Repayment of loans is not a certainty, and from time to time borrowers may default. The House Crowd tries to mitigate this risk by having a full due diligence process to assess the project and the borrower before listing the investment on the platform. Unexpected things can happen and the due diligence process does not completely remove the risk inherent in lending. You may not receive all your capital back and the process to repossess and sell a property could alter the time your money is tied in.
Any loans made secured against property should only be considered as part of a diverse investment portfolio which contains investments of different kinds and where you do not put too great a proportion of your capital into one particular type of investment.
Your money is lent to property development companies and other businesses where the loan can be secured against the value of the property. House Crowd Finance Ltd acts as trustee on behalf of all investors.
While the development companies are all separate legal entities some of these companies share the same directors and/or individuals as The House Crowd Ltd (which operates your Money Mog account) who have significant control of their activities. While this structure creates a strong element of oversight and due diligence (as there is not a reliance upon unconnected third parties) your investment may not benefit from the same diversity as might apply if it was lent solely to several unconnected third parties.
Innovative Finance ISA-specific risks
Tax-free entitlement of an ISA depends on your circumstances and may be subject to future change. Any withdrawals or capital losses count towards your annual tax-free limit and cannot be replaced in that tax year. If The House Crowd became insolvent your IF ISA may lose its tax-free status.
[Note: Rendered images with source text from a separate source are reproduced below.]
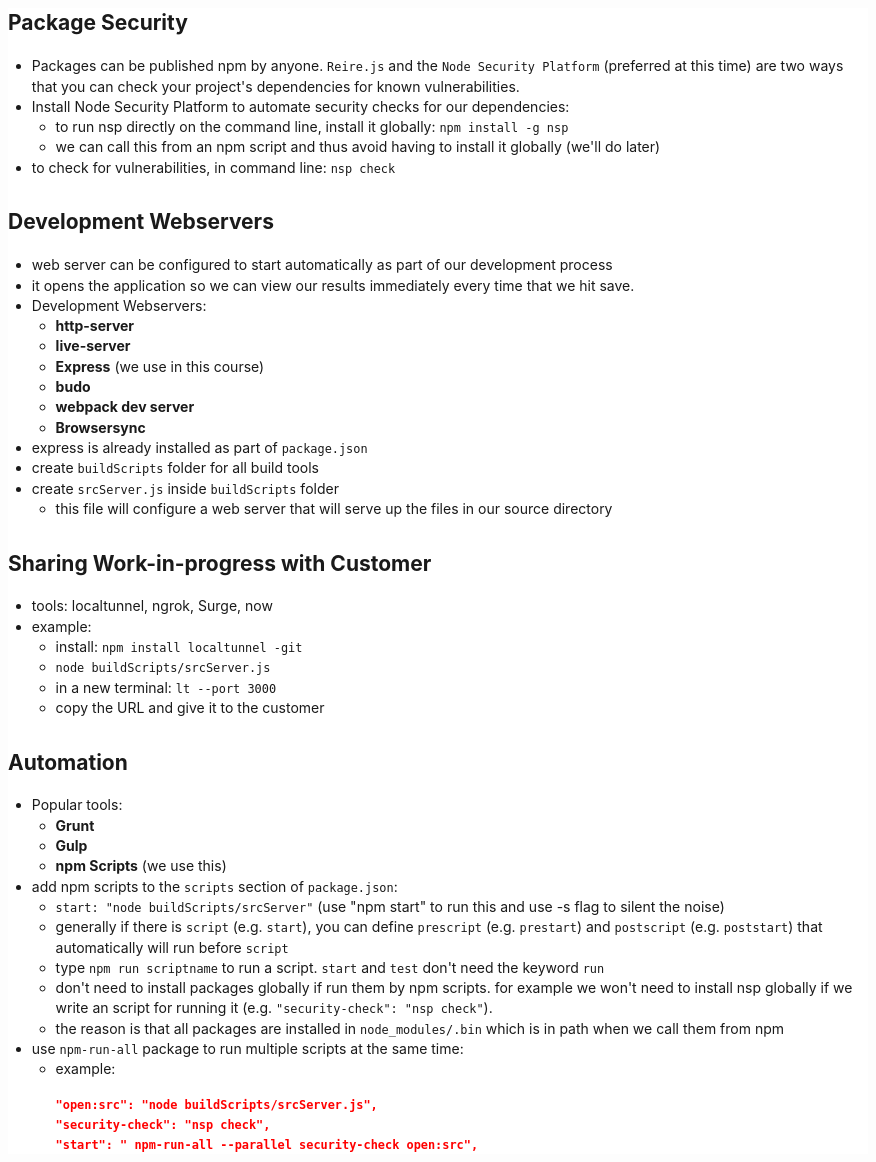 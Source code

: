 ## Package Security

* Packages can be published npm by anyone. `Reire.js` and the `Node Security Platform` (preferred at this time) are two ways that you can check your project's dependencies for known vulnerabilities.
* Install Node Security Platform to automate security checks for our dependencies:
  * to run nsp directly on the command line, install it globally: `npm install -g nsp`
  * we can call this from an npm script and thus avoid having to install it globally (we'll do later)
* to check for vulnerabilities, in command line: `nsp check`

## Development Webservers

* web server can be configured to start automatically as part of our development process
* it opens the application so we can view our results immediately every time that we hit save.
* Development Webservers:
  * **http-server**
  * **live-server**
  * **Express** (we use in this course)
  * **budo**
  * **webpack dev server**
  * **Browsersync**
* express is already installed as part of `package.json`
* create `buildScripts` folder for all build tools
* create `srcServer.js` inside `buildScripts` folder
  * this file will configure a web server that will serve up the files in our source directory

## Sharing Work-in-progress with Customer

* tools: localtunnel, ngrok, Surge, now
* example:
  * install: `npm install localtunnel -git`
  * `node buildScripts/srcServer.js`
  * in a new terminal: `lt --port 3000`
  * copy the URL and give it to the customer

## Automation

* Popular tools:
  * **Grunt**
  * **Gulp**
  * **npm Scripts** (we use this)
* add npm scripts to the `scripts` section of `package.json`:
  * `start: "node buildScripts/srcServer"` (use "npm start" to run this and use -s flag to silent the noise)
  * generally if there is `script` (e.g. `start`), you can define `prescript` (e.g. `prestart`) and `postscript` (e.g. `poststart`) that automatically will run before `script`
  * type `npm run scriptname` to run a script. `start` and `test` don't need the keyword `run`
  * don't need to install packages globally if run them by npm scripts. for example we won't need to install nsp globally if we write an script for running it (e.g. `"security-check": "nsp check"`).
  * the reason is that all packages are installed in `node_modules/.bin` which is in path when we call them from npm
* use `npm-run-all` package to run multiple scripts at the same time:
  * example:
    ```json
    "open:src": "node buildScripts/srcServer.js",
    "security-check": "nsp check",
    "start": " npm-run-all --parallel security-check open:src",
    ```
Liquidity (ability to withdraw)
If you invest in individual P2P loans your investment is illiquid. This means that there is no ability to transfer the benefit to a third party. Once the loan is made, you are committed to it for the period of the loan.
Investing in a discretionary P2P model like Money Mog (where we choose the loans) means that, in normal market conditions, there should be increased liquidity because you would not have to wait for the full period of the loans to elapse when making a withdrawal request. This is because we should be able to transfer the outstanding loans to replacement P2P lenders who invest via The House
However, this is not guaranteed. If there are insufficient further P2P monies received from further investors due to changes in market conditions you will need to wait for the full term of each loan to elapse, which may be significantly later than your preferred withdrawal date.
You will also not be able to withdraw any part of your money that has been allocated to a loan that is currently in default until that loan has been repaid.
Financial Services Compensation Scheme
There is no ability to make a claim under the Financial Services Compensation Scheme (FSCS) should the investment fail for any reason or should The House Crowd become insolvent. There may be instances where uninvested money, when held in a segregated bank account, is protected by the FSCS up to £85,000. However, as the intention is for your money to be invested in loans for the majority of the time you should assume that FSCS protection generally does not apply.